■ **Your goal**: This exercise calls for every record to be set down exactly.

-- Opening Marker --

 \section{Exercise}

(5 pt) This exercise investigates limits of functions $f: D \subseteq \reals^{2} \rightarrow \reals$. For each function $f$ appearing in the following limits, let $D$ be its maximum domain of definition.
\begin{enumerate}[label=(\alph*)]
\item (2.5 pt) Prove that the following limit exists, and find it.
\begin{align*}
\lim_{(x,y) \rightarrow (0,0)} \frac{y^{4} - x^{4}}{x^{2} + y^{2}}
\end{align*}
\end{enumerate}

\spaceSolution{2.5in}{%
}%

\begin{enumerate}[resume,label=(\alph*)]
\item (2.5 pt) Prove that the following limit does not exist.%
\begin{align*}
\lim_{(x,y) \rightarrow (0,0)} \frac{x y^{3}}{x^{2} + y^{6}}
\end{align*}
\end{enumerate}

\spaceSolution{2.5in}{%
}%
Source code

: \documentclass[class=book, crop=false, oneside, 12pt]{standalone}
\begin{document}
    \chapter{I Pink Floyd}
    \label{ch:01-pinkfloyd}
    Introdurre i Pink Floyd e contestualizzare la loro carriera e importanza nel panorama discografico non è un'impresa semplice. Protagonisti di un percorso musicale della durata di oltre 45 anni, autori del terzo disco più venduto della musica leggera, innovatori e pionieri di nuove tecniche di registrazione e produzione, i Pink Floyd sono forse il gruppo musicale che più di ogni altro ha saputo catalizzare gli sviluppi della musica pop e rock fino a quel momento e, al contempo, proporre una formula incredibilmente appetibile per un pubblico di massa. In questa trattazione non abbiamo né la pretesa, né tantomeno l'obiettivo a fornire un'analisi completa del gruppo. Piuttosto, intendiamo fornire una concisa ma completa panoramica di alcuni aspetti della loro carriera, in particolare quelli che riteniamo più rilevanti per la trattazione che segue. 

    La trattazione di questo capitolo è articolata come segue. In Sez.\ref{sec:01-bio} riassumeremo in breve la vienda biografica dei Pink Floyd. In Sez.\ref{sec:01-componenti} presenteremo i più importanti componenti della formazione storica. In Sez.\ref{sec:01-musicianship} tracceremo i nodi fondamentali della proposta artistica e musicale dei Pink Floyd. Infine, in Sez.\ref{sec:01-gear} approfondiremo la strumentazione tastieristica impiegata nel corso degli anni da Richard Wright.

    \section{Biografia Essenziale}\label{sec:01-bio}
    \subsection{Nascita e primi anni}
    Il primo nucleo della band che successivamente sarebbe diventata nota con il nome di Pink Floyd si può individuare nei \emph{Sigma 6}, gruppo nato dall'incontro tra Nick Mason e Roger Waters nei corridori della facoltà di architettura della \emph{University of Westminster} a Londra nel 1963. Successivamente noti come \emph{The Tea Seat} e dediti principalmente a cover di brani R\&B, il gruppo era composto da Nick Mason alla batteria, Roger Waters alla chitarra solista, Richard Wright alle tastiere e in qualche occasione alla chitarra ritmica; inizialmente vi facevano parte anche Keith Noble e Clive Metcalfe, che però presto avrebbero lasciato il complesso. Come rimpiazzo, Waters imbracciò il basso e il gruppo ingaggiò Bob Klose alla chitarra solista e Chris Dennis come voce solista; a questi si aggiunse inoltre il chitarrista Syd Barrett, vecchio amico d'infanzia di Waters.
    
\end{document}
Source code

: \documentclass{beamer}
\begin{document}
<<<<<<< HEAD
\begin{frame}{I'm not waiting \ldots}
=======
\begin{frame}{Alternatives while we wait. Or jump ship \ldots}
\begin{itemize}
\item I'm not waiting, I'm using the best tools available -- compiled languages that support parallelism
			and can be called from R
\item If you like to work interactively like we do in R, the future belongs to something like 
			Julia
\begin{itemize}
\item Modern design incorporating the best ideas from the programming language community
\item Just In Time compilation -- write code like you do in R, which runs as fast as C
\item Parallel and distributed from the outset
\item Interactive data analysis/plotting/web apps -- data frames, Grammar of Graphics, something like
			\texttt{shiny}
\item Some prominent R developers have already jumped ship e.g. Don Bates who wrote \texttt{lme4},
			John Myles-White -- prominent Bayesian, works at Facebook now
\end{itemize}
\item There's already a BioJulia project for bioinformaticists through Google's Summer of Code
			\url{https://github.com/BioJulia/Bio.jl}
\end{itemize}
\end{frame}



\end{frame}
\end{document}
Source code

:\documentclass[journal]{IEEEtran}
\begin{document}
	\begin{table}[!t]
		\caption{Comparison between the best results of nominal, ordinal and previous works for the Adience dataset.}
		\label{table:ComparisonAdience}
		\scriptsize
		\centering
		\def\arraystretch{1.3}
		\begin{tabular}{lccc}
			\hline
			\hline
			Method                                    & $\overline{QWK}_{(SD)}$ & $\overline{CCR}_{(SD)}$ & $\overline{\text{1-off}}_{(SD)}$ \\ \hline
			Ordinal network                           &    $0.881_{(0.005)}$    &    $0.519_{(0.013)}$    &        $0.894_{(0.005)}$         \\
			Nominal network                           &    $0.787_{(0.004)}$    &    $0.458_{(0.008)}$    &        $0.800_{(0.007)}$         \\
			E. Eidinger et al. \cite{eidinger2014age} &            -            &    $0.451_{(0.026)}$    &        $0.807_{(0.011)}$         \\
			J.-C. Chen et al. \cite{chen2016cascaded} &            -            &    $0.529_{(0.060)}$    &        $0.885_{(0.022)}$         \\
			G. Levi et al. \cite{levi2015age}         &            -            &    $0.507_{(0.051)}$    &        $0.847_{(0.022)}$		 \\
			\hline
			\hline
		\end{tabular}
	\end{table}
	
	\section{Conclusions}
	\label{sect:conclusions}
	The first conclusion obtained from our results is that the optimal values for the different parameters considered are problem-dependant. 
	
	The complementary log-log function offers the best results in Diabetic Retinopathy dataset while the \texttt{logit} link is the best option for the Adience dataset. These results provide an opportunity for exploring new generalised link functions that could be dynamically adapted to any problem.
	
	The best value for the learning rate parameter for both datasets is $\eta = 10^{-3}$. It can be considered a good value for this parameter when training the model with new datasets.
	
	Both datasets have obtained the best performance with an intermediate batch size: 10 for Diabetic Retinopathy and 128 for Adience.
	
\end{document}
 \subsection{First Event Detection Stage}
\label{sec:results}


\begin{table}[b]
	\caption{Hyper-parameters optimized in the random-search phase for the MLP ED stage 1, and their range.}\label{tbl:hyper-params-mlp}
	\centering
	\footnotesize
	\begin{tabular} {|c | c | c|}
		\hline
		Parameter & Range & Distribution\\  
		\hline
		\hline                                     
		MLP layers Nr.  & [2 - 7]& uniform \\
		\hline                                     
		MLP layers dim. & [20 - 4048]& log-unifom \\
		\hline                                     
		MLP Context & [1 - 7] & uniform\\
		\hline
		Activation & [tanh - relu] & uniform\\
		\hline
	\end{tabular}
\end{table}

-- Closing Marker --

■ **Response box**:
 \section{Exercise}

(5 pt) This exercise investigates limits of functions $f: D \subseteq \reals^{2} \rightarrow \reals$. For each function $f$ appearing in the following limits, let $D$ be its maximum domain of definition.
\begin{enumerate}[label=(\alph*)]
\item (2.5 pt) Prove that the following limit exists, and find it.
\begin{align*}
\lim_{(x,y) \rightarrow (0,0)} \frac{y^{4} - x^{4}}{x^{2} + y^{2}}
\end{align*}
\end{enumerate}

\spaceSolution{2.5in}{%
}%

\begin{enumerate}[resume,label=(\alph*)]
\item (2.5 pt) Prove that the following limit does not exist.%
\begin{align*}
\lim_{(x,y) \rightarrow (0,0)} \frac{x y^{3}}{x^{2} + y^{6}}
\end{align*}
\end{enumerate}

\spaceSolution{2.5in}{%
}%
Source code

: \documentclass[class=book, crop=false, oneside, 12pt]{standalone}
\begin{document}
    \chapter{I Pink Floyd}
    \label{ch:01-pinkfloyd}
    Introdurre i Pink Floyd e contestualizzare la loro carriera e importanza nel panorama discografico non è un'impresa semplice. Protagonisti di un percorso musicale della durata di oltre 45 anni, autori del terzo disco più venduto della musica leggera, innovatori e pionieri di nuove tecniche di registrazione e produzione, i Pink Floyd sono forse il gruppo musicale che più di ogni altro ha saputo catalizzare gli sviluppi della musica pop e rock fino a quel momento e, al contempo, proporre una formula incredibilmente appetibile per un pubblico di massa. In questa trattazione non abbiamo né la pretesa, né tantomeno l'obiettivo a fornire un'analisi completa del gruppo. Piuttosto, intendiamo fornire una concisa ma completa panoramica di alcuni aspetti della loro carriera, in particolare quelli che riteniamo più rilevanti per la trattazione che segue. 

    La trattazione di questo capitolo è articolata come segue. In Sez.\ref{sec:01-bio} riassumeremo in breve la vienda biografica dei Pink Floyd. In Sez.\ref{sec:01-componenti} presenteremo i più importanti componenti della formazione storica. In Sez.\ref{sec:01-musicianship} tracceremo i nodi fondamentali della proposta artistica e musicale dei Pink Floyd. Infine, in Sez.\ref{sec:01-gear} approfondiremo la strumentazione tastieristica impiegata nel corso degli anni da Richard Wright.

    \section{Biografia Essenziale}\label{sec:01-bio}
    \subsection{Nascita e primi anni}
    Il primo nucleo della band che successivamente sarebbe diventata nota con il nome di Pink Floyd si può individuare nei \emph{Sigma 6}, gruppo nato dall'incontro tra Nick Mason e Roger Waters nei corridori della facoltà di architettura della \emph{University of Westminster} a Londra nel 1963. Successivamente noti come \emph{The Tea Seat} e dediti principalmente a cover di brani R\&B, il gruppo era composto da Nick Mason alla batteria, Roger Waters alla chitarra solista, Richard Wright alle tastiere e in qualche occasione alla chitarra ritmica; inizialmente vi facevano parte anche Keith Noble e Clive Metcalfe, che però presto avrebbero lasciato il complesso. Come rimpiazzo, Waters imbracciò il basso e il gruppo ingaggiò Bob Klose alla chitarra solista e Chris Dennis come voce solista; a questi si aggiunse inoltre il chitarrista Syd Barrett, vecchio amico d'infanzia di Waters.
    
\end{document}
Source code

: \documentclass{beamer}
\begin{document}
<<<<<<< HEAD
\begin{frame}{I'm not waiting \ldots}
=======
\begin{frame}{Alternatives while we wait. Or jump ship \ldots}
\begin{itemize}
\item I'm not waiting, I'm using the best tools available -- compiled languages that support parallelism
			and can be called from R
\item If you like to work interactively like we do in R, the future belongs to something like 
			Julia
\begin{itemize}
\item Modern design incorporating the best ideas from the programming language community
\item Just In Time compilation -- write code like you do in R, which runs as fast as C
\item Parallel and distributed from the outset
\item Interactive data analysis/plotting/web apps -- data frames, Grammar of Graphics, something like
			\texttt{shiny}
\item Some prominent R developers have already jumped ship e.g. Don Bates who wrote \texttt{lme4},
			John Myles-White -- prominent Bayesian, works at Facebook now
\end{itemize}
\item There's already a BioJulia project for bioinformaticists through Google's Summer of Code
			\url{https://github.com/BioJulia/Bio.jl}
\end{itemize}
\end{frame}



\end{frame}
\end{document}
Source code

:\documentclass[journal]{IEEEtran}
\begin{document}
	\begin{table}[!t]
		\caption{Comparison between the best results of nominal, ordinal and previous works for the Adience dataset.}
		\label{table:ComparisonAdience}
		\scriptsize
		\centering
		\def\arraystretch{1.3}
		\begin{tabular}{lccc}
			\hline
			\hline
			Method                                    & $\overline{QWK}_{(SD)}$ & $\overline{CCR}_{(SD)}$ & $\overline{\text{1-off}}_{(SD)}$ \\ \hline
			Ordinal network                           &    $0.881_{(0.005)}$    &    $0.519_{(0.013)}$    &        $0.894_{(0.005)}$         \\
			Nominal network                           &    $0.787_{(0.004)}$    &    $0.458_{(0.008)}$    &        $0.800_{(0.007)}$         \\
			E. Eidinger et al. \cite{eidinger2014age} &            -            &    $0.451_{(0.026)}$    &        $0.807_{(0.011)}$         \\
			J.-C. Chen et al. \cite{chen2016cascaded} &            -            &    $0.529_{(0.060)}$    &        $0.885_{(0.022)}$         \\
			G. Levi et al. \cite{levi2015age}         &            -            &    $0.507_{(0.051)}$    &        $0.847_{(0.022)}$		 \\
			\hline
			\hline
		\end{tabular}
	\end{table}
	
	\section{Conclusions}
	\label{sect:conclusions}
	The first conclusion obtained from our results is that the optimal values for the different parameters considered are problem-dependant. 
	
	The complementary log-log function offers the best results in Diabetic Retinopathy dataset while the \texttt{logit} link is the best option for the Adience dataset. These results provide an opportunity for exploring new generalised link functions that could be dynamically adapted to any problem.
	
	The best value for the learning rate parameter for both datasets is $\eta = 10^{-3}$. It can be considered a good value for this parameter when training the model with new datasets.
	
	Both datasets have obtained the best performance with an intermediate batch size: 10 for Diabetic Retinopathy and 128 for Adience.
	
\end{document}
 \subsection{First Event Detection Stage}
\label{sec:results}


\begin{table}[b]
	\caption{Hyper-parameters optimized in the random-search phase for the MLP ED stage 1, and their range.}\label{tbl:hyper-params-mlp}
	\centering
	\footnotesize
	\begin{tabular} {|c | c | c|}
		\hline
		Parameter & Range & Distribution\\  
		\hline
		\hline                                     
		MLP layers Nr.  & [2 - 7]& uniform \\
		\hline                                     
		MLP layers dim. & [20 - 4048]& log-unifom \\
		\hline                                     
		MLP Context & [1 - 7] & uniform\\
		\hline
		Activation & [tanh - relu] & uniform\\
		\hline
	\end{tabular}
\end{table}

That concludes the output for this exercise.